(Stored items)
• • • •

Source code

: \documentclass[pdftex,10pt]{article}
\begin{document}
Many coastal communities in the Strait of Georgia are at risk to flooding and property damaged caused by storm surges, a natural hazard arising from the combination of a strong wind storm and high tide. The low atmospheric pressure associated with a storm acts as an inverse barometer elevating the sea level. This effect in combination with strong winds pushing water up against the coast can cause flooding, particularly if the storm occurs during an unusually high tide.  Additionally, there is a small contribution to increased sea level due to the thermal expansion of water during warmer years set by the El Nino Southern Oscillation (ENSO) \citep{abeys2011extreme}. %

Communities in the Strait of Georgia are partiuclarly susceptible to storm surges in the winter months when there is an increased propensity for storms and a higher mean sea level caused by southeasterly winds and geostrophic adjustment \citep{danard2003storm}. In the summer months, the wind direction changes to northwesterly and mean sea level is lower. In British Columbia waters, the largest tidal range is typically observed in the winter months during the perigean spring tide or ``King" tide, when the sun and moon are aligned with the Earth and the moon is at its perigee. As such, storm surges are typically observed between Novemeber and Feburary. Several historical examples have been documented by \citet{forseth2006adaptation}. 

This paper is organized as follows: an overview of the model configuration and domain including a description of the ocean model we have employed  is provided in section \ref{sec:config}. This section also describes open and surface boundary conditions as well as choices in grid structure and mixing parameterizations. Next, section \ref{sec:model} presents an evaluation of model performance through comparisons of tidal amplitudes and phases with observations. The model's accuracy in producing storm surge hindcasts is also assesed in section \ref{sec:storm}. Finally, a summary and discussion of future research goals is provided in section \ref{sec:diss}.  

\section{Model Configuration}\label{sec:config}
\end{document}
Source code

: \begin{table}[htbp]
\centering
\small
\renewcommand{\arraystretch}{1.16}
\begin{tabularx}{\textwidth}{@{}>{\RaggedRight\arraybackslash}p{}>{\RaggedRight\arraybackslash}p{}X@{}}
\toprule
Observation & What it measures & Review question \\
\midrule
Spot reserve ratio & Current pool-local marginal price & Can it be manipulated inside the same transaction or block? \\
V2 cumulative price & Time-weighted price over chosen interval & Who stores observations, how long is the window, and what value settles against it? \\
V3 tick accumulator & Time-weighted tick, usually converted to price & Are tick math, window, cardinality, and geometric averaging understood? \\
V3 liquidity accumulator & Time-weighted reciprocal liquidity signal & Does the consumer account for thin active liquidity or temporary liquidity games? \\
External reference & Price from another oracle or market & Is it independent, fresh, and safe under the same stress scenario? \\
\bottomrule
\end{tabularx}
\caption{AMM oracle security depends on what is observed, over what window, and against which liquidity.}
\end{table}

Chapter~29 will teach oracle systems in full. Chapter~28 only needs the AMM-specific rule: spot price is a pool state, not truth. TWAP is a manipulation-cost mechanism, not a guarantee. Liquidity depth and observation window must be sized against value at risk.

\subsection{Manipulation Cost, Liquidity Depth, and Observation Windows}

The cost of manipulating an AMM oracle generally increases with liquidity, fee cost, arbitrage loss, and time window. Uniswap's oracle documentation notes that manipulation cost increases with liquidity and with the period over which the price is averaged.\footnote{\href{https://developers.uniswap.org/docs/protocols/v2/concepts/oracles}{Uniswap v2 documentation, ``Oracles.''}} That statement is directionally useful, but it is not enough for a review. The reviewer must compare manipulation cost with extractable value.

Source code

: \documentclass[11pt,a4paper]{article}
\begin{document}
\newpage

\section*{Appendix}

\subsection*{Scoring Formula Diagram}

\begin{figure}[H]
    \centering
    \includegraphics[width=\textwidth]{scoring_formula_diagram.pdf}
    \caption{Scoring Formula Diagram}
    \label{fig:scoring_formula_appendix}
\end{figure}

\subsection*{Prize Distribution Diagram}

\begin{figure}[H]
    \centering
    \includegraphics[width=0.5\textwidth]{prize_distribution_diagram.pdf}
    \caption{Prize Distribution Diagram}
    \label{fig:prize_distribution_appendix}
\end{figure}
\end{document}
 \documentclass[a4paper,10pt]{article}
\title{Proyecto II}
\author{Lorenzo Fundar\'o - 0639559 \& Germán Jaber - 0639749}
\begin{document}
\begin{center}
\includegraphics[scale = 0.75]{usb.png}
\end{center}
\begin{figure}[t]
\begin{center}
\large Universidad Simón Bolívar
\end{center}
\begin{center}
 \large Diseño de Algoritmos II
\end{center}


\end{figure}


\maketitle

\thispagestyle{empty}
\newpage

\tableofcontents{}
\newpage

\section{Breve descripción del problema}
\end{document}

• • • •

-- Work to be completed --
From the data above, report how many lines hold the word "must", answering with the number by itself.

-- Result below --
2